→ Activity:
Beginning with the first line of the entries below, quote each line until you reach and include the line with "## Code written".

→ Data to process:

━━━

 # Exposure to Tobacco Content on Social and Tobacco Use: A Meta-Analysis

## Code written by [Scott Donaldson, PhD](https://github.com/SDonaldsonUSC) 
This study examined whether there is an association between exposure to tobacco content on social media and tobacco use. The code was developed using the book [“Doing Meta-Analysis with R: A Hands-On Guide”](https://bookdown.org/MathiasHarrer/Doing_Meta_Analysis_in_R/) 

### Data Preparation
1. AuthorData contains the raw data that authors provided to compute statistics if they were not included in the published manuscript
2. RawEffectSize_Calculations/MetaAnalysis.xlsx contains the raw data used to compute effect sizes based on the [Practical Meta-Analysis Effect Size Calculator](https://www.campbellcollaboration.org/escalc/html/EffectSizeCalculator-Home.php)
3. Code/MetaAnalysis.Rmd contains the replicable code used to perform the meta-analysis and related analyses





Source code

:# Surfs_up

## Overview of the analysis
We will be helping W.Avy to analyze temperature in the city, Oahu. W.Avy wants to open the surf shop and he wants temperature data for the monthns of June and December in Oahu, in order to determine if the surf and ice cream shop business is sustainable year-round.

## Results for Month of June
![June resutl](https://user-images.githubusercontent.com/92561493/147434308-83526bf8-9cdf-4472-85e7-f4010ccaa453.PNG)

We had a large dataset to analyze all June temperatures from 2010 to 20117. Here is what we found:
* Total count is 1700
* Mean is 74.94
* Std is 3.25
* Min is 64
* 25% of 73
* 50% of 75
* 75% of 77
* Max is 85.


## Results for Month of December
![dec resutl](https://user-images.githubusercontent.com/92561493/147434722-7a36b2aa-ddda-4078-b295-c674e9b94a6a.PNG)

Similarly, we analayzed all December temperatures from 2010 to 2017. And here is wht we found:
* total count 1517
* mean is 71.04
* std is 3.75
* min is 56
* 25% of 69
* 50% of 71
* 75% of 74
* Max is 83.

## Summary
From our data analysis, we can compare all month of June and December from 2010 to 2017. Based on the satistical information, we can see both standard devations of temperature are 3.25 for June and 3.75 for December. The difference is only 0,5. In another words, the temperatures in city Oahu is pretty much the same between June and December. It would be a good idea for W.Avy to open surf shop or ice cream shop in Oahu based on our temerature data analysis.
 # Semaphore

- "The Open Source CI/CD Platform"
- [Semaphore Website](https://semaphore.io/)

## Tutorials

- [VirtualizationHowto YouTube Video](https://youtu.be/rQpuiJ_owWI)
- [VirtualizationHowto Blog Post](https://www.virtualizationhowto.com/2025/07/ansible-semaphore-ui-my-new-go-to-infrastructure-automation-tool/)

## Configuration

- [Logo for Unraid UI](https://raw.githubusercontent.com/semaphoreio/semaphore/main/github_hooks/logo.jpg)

━━━

→ Response to the task:
 # Exposure to Tobacco Content on Social and Tobacco Use: A Meta-Analysis

## Code written by [Scott Donaldson, PhD](https://github.com/SDonaldsonUSC) 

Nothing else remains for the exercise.